Mairead McGuinness (PPE-DE) . – (EN) Signora Presidente, desidero dare il benvenuto al commissario. Il suo predecessore Mandelson era ben noto in Irlanda per motivi che sono certo il commissario Ashton conosce bene.
Dei negoziati di Doha gli europei non parlano, se ne parla solo in situazioni come questa. Quando incontro cittadini che hanno perso il loro posto di lavoro, non fanno cenno a Doha e credo quindi che non vi sia alcuna correlazione tra Doha e lo sviluppo economico, malgrado tutte le teorie che sono state avanzate in questa sede.
Quanto alla globalizzazione dei mercati finanziari, a mio parere, in questo caso non ha corrisposto alle nostre aspettative, anche se sarebbe forse più onesto dire che è la regolamentazione dei mercati finanziari, o la sua totale mancanza, che ci ha traditi. Ho trovato interessante la recente dichiarazione del commissario McCreevy secondo cui i problemi in questo settore sono stati in parte causati dagli imperi dalle autorità di regolamentazione degli Stati membri. Si tratta di un tema che forse andrebbe affrontato in un’altra discussione, ma dimostra che la nostra valutazione positiva della globalizzazione non è applicabile al settore finanziario.

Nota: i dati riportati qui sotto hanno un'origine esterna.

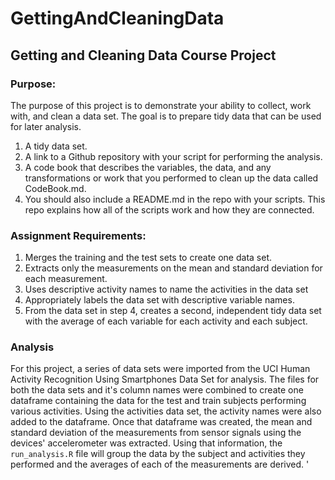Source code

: # GettingAndCleaningData


## Getting and Cleaning Data Course Project


### Purpose:
The purpose of this project is to demonstrate your ability to collect, work with, and clean a data set. The goal is to prepare tidy data that can be used for later analysis.

1. A tidy data set. 
2. A link to a Github repository with your script for performing the analysis. 
3. A code book that describes the variables, the data, and any transformations or work that you performed to clean up the data called CodeBook.md.
4. You should also include a README.md in the repo with your scripts. This repo explains how all of the scripts work and how they are connected.


### Assignment Requirements:
1. Merges the training and the test sets to create one data set.
2. Extracts only the measurements on the mean and standard deviation for each measurement.
3. Uses descriptive activity names to name the activities in the data set
4. Appropriately labels the data set with descriptive variable names.
5. From the data set in step 4, creates a second, independent tidy data set with the average of each variable for each activity and each subject.


### Analysis
For this project, a series of data sets were imported from the UCI Human Activity Recognition Using Smartphones Data Set for analysis.  The files for both the data sets and it's column names were combined to create one dataframe containing the data for the test and train subjects performing various activities.  Using the activities data set, the activity names were also added to the dataframe.  Once that dataframe was created, the mean and standard deviation of the measurements from sensor signals using the devices' accelerometer was extracted.  Using that information, the `run_analysis.R` file will group the data by the subject and activities they performed and the averages of each of the measurements are derived.
'
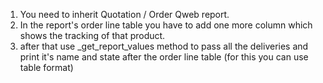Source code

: 1) You need to inherit Quotation / Order Qweb report.
2) In the report's order line table you have to add one more column which shows the tracking of that product.
3) after that use _get_report_values method to pass all the deliveries and print it's name and state after the order line table (for this you can use table format)
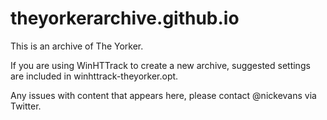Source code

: # theyorkerarchive.github.io
This is an archive of The Yorker.

If you are using WinHTTrack to create a new archive, suggested settings are included in winhttrack-theyorker.opt.

Any issues with content that appears here, please contact @nickevans via Twitter.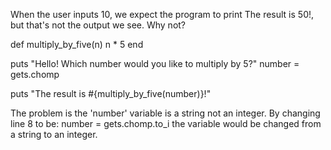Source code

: When the user inputs 10, we expect the program to print The result is 50!, but that's not the output we see. Why not?

def multiply_by_five(n)
  n * 5
end

puts "Hello! Which number would you like to multiply by 5?"
number = gets.chomp

puts "The result is #{multiply_by_five(number)}!"

The problem is the 'number' variable is a string not an integer. By changing line 8 to be:
number = gets.chomp.to_i
the variable would be changed from a string to an integer.
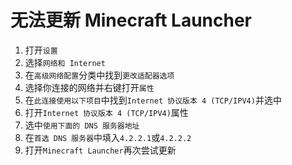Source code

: # 无法更新 Minecraft Launcher
1. 打开`设置`
2. 选择`网络和 Internet`
3. 在`高级网络配置`分类中找到`更改适配器选项`
4. 选择你连接的网络并右键打开`属性`
5. 在`此连接使用以下项目`中找到`Internet 协议版本 4 (TCP/IPV4)`并选中
6. 打开`Internet 协议版本 4 (TCP/IPV4)`属性
7. 选中`使用下面的 DNS 服务器地址`
8. 在`首选 DNS 服务器`中填入`4.2.2.1`或`4.2.2.2`
9. 打开`Minecraft Launcher`再次尝试更新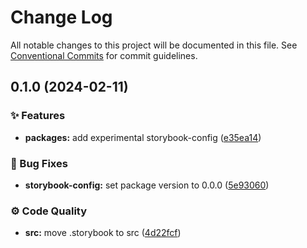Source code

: # Change Log

All notable changes to this project will be documented in this file.
See [Conventional Commits](https://conventionalcommits.org) for commit guidelines.

## 0.1.0 (2024-02-11)


### ✨ Features

* **packages:** add experimental storybook-config ([e35ea14](https://github.com/exile-watch/nucleus/commit/e35ea1428e7d2e2b4b1af0a9415ba7ac46989d9c))


### 🐞 Bug Fixes

* **storybook-config:** set package version to 0.0.0 ([5e93060](https://github.com/exile-watch/nucleus/commit/5e93060bb3f181eeb4d28632599ecbab0163e9ef))


### ⚙️ Code Quality

* **src:** move .storybook to src ([4d22fcf](https://github.com/exile-watch/nucleus/commit/4d22fcffff1264612f3318342e1236d7f53e0802))
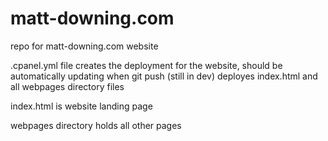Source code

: # matt-downing.com
repo for matt-downing.com website

.cpanel.yml file creates the deployment for the website, should be automatically updating when git push (still in dev)
  deployes index.html and all webpages directory files
  
index.html is website landing page

webpages directory holds all other pages
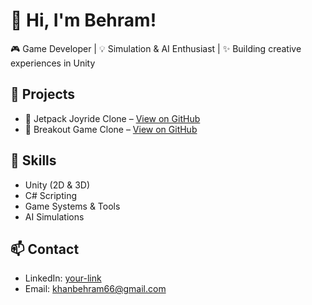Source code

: # 👋 Hi, I'm Behram!

🎮 Game Developer | 💡 Simulation & AI Enthusiast | ✨ Building creative experiences in Unity

## 🚀 Projects
- 🧨 Jetpack Joyride Clone – [View on GitHub](https://github.com/your-username/Jetpack-Joyride-Clone)
- 🧱 Breakout Game Clone – [View on GitHub](https://github.com/your-username/Breakout-Game)

## 🔧 Skills
- Unity (2D & 3D)
- C# Scripting
- Game Systems & Tools
- AI Simulations

## 📫 Contact
- LinkedIn: [your-link](#)
- Email: khanbehram66@gmail.com
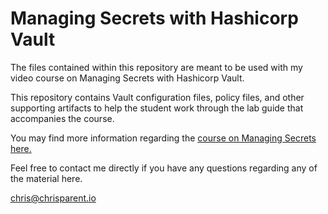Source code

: # Managing Secrets with Hashicorp Vault

The files contained within this repository are meant to be used with my video course on Managing Secrets with Hashicorp Vault.

This repository contains Vault configuration files, policy files, and other supporting artifacts to help the student work through the lab guide that accompanies the course.

You may find more information regarding the [course on  Managing Secrets here.](http://secret-things.teachable.com)

Feel free to contact me directly if you have any questions regarding any of the material here.

[chris@chrisparent.io](mailto:chris@chrisparent.io)
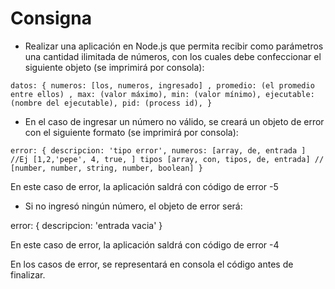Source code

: # Consigna

- Realizar una aplicación en Node.js que permita recibir como parámetros una cantidad ilimitada de números, con los cuales debe confeccionar el siguiente objeto (se imprimirá por consola):

`datos: {
  numeros: [los, numeros, ingresado] ,
  promedio: (el promedio entre ellos) ,
  max: (valor máximo),
  min: (valor mínimo),
  ejecutable: (nombre del ejecutable),
  pid: (process id),
}`

- En el caso de ingresar un número no válido, se creará un objeto de error con el siguiente formato (se imprimirá por consola):

`error: {
    descripcion: 'tipo error',
    numeros: [array, de, entrada ]  //Ej [1,2,'pepe', 4, true, ]
    tipos [array, con, tipos, de, entrada] // [number, number, string, number, boolean]
}`

En este caso de error, la aplicación saldrá con código de error -5

- Si no ingresó ningún número, el objeto de error será:

error: {
    descripcion: 'entrada vacia'
}

En este caso de error, la aplicación saldrá con código de error -4

En los casos de error, se representará en consola el código antes de finalizar.
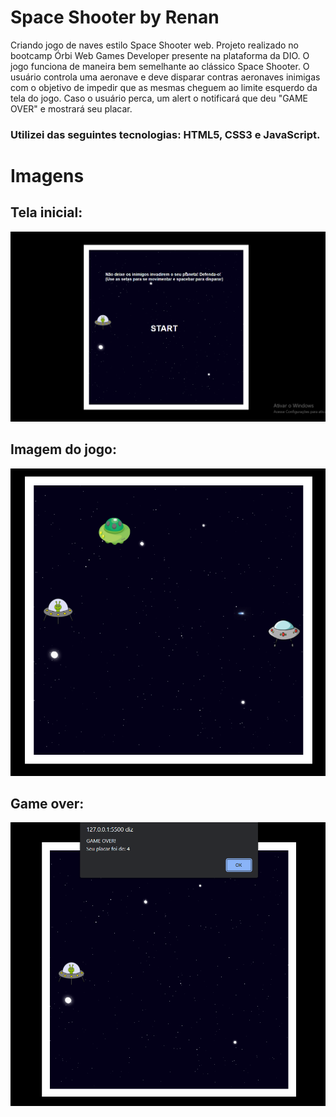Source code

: # Space Shooter by Renan
Criando  jogo de naves estilo Space Shooter web. Projeto realizado no bootcamp Órbi Web Games Developer presente na plataforma da DIO. O jogo funciona de maneira bem semelhante ao clássico Space Shooter. O usuário controla uma aeronave e deve disparar contras aeronaves inimigas com o objetivo de impedir que as mesmas cheguem ao limite esquerdo da tela do jogo. Caso o usuário perca, um alert o notificará que deu "GAME OVER" e mostrará seu placar.

### Utilizei das seguintes tecnologias: HTML5, CSS3 e JavaScript.

# Imagens
## Tela inicial:

![telainicial](print1.png)

## Imagem do jogo:

![jogo](print2.png)

## Game over:

![gameover](print3.png)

Per quanto riguarda l’agricoltura, cui hanno fatto riferimento gli oratori che mi hanno preceduta, mi risulta che non abbia costituito il punto di stallo a Doha. Si tratta tuttavia di una questione seria che mi preoccupa molto. Probabilmente, dato che sono più anziana dell’oratore precedente, peraltro del mio stesso gruppo politico, considero fondamentale l’agricoltura perché fornisce i prodotti alimentari ed è di conseguenza più importante di quanto l’onorevole collega sostiene. Credo dovremmo ricordarlo. In quest'Aula si è votato sulla mia relazione in materia di sicurezza alimentare globale, una questione che giustamente ci preoccupa e che si dovrebbe discutere anche a Doha.

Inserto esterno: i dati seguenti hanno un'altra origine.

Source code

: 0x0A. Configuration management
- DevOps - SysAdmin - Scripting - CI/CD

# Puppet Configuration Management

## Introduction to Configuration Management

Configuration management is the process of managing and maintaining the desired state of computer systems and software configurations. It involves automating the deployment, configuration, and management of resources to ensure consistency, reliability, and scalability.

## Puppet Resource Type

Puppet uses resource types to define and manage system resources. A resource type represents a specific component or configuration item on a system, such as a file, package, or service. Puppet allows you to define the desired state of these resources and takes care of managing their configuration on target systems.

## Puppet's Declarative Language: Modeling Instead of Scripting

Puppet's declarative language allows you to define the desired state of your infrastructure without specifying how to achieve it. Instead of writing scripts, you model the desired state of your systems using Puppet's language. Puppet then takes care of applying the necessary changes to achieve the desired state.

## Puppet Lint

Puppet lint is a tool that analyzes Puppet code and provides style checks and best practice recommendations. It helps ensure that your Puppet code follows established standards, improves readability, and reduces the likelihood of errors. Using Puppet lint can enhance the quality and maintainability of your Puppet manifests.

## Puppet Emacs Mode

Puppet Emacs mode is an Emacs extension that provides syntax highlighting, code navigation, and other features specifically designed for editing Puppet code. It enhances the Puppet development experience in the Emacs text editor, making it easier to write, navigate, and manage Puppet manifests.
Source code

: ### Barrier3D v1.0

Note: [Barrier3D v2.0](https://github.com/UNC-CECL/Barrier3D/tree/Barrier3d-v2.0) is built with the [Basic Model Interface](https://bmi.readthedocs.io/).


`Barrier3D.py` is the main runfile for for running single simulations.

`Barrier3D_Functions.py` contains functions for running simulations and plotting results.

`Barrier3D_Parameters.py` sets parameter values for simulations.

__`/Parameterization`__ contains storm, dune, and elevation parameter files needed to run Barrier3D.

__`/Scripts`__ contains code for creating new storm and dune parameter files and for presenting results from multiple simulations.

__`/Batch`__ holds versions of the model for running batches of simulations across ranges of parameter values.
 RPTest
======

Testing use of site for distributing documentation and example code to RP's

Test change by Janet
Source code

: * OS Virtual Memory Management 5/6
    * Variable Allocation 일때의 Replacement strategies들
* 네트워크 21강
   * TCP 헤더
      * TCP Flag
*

Un’altra questione da affrontare è come rendere competitivi i produttori europei, gli agricoltori, in un’Unione europea dove esistono norme diverse e più severe sul benessere animale in relazione all’ambiente rispetto alle disposizioni dell’Organizzazione mondiale del commercio, che non affrontano l’argomento. I cittadini europei ci seguiranno solo se l’OMC si occuperà anche di questi temi, che ritengo debbano essere discussi direttamente in Aula e a Ginevra, più di quanto si faccia attualmente.

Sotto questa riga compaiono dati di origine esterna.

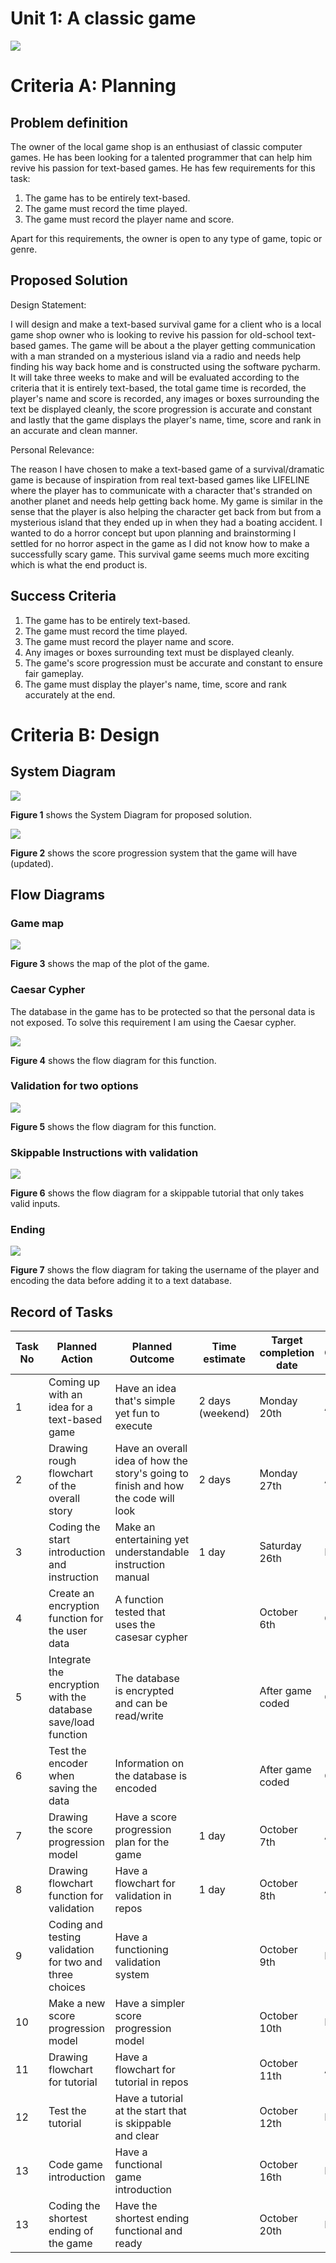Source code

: # Unit 1: A classic game 
![](game.gif)

# Criteria A: Planning

## Problem definition

The owner of the local game shop is an enthusiast of classic computer games. He has been looking for a talented programmer that can help him revive his passion for text-based games. He has few requirements for this task:

1. The game has to be entirely text-based.
2. The game must record the time played.
3. The game must record the player name and score.



Apart for this requirements, the owner is open to any type of game, topic or genre.

## Proposed Solution

Design Statement:

I will design and make a text-based survival game for a client who is a local game shop owner who is looking to revive his passion for old-school text-based games. The game will be about a the player getting communication with a man stranded on a mysterious island via a radio and needs help finding his way back home and is constructed using the software pycharm. It will take three weeks to make and will be evaluated according to the criteria that it is entirely text-based, the total game time is recorded, the player's name and score is recorded, any images or boxes surrounding the text be displayed cleanly, the score progression is accurate and constant and lastly that the game displays the player's name, time, score and rank in an accurate and clean manner. 

Personal Relevance:

The reason I have chosen to make a text-based game of a survival/dramatic game is because of inspiration from real text-based games like LIFELINE where the player has to communicate with a character that's stranded on another planet and needs help getting back home. My game is similar in the sense that the player is also helping the character get back from but from a mysterious island that they ended up in when they had a boating accident. I wanted to do a horror concept but upon planning and brainstorming I settled for no horror aspect in the game as I did not know how to make a successfully scary game. This survival game seems much more exciting which is what the end product is. 

## Success Criteria

1. The game has to be entirely text-based.
2. The game must record the time played.
3. The game must record the player name and score.
4. Any images or boxes surrounding text must be displayed cleanly. 
5. The game's score progression must be accurate and constant to ensure fair gameplay.
6. The game must display the player's name, time, score and rank accurately at the end. 

# Criteria B: Design

## System Diagram
![](Diagram.png)

**Figure 1** shows the System Diagram for proposed solution.

![](newScore.png)

**Figure 2** shows the score progression system that the game will have (updated).

## Flow Diagrams

### Game map
![](game_plot.png)

**Figure 3** shows the map of the plot of the game.

### Caesar Cypher

The database in the game has to be protected so that the personal data is not exposed. To solve this requirement I am using the Caesar cypher.

![](caesar_encoder.png)

**Figure 4** shows the flow diagram for this function.

### Validation for two options

![](validation_function.png)

**Figure 5** shows the flow diagram for this function.

### Skippable Instructions with validation

![](instruction.png)

**Figure 6** shows the flow diagram for a skippable tutorial that only takes valid inputs.

### Ending 

  ![](ending.png)
  
  **Figure 7** shows the flow diagram for taking the username of the player and encoding the data before adding it to a text database.

## Record of Tasks
| Task No | Planned Action                                                | Planned Outcome                                                                    | Time estimate    | Target completion date | Criterion |
|---------|---------------------------------------------------------------|------------------------------------------------------------------------------------|------------------|------------------------|-----------|
| 1       | Coming up with an idea for a text-based game                  | Have an idea that's simple yet fun to execute                                      | 2 days (weekend) | Monday 20th            | A         |
| 2       | Drawing rough flowchart of the overall story                  | Have an overall idea of how the story's going to finish and how the code will look | 2 days           | Monday 27th            | A         |
| 3       | Coding the start introduction and instruction                 | Make an entertaining yet understandable instruction manual                         | 1 day            | Saturday 26th          | B         |
| 4       | Create an encryption function for the user data               | A function tested that uses the casesar cypher                                     |                  | October 6th            | C         |
| 5       | Integrate the encryption with the database save/load function | The database is encrypted and can be read/write                                    |                  | After game coded       | C         |
| 6       | Test the encoder when saving the data                         | Information on the database is encoded                                             |                  | After game coded       | C         |
| 7       | Drawing the score progression model                           | Have a score progression plan for the game                                         | 1 day            | October 7th            | A         |
| 8       | Drawing flowchart function for validation                     | Have a flowchart for validation in repos                                           | 1 day            | October 8th            | A         |
| 9       | Coding and testing validation for two and three choices       | Have a functioning validation system                                               |                  | October 9th            | B         |
| 10      | Make a new score progression model                            | Have a simpler score progression model                                             |                  | October 10th           | B         |
| 11      | Drawing flowchart for tutorial                                | Have a flowchart for tutorial in repos                                             |                  | October 11th           | A         |
| 12      | Test the tutorial                                             | Have a tutorial at the start that is skippable and clear                           |                  | October 12th           | B         |
| 13      | Code game introduction                                        | Have a functional game introduction                                                |                  | October 16th           | B         |
| 13      | Coding the shortest ending of the game                        | Have the shortest ending functional and ready                                      |                  | October 20th           | B         |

Le chiederei quindi di affrontare, nel suo intervento conclusivo, alcuni di questi problemi concreti in modo che i cittadini si possano rendere conto degli argomenti oggetto di discussione. Forse mi sbaglio, ma non credo sia possibile che i negoziati di Doha si sviluppino alla velocità che lei ha descritto.
Paul Rübig (PPE-DE) . – (DE) Signora Presidente, signora Commissario, onorevoli deputati, nell’ambito dei negoziati di Doha mi interesserebbe sapere come la Direzione generale del Commercio intenda tutelare il contingente tariffario su cui si basa la competitività dell’industria della fermentazione europea. Il contingente tariffario ha una funzione molto importante e l’industria della fermentazione deve rimanere competitiva a livello internazionale.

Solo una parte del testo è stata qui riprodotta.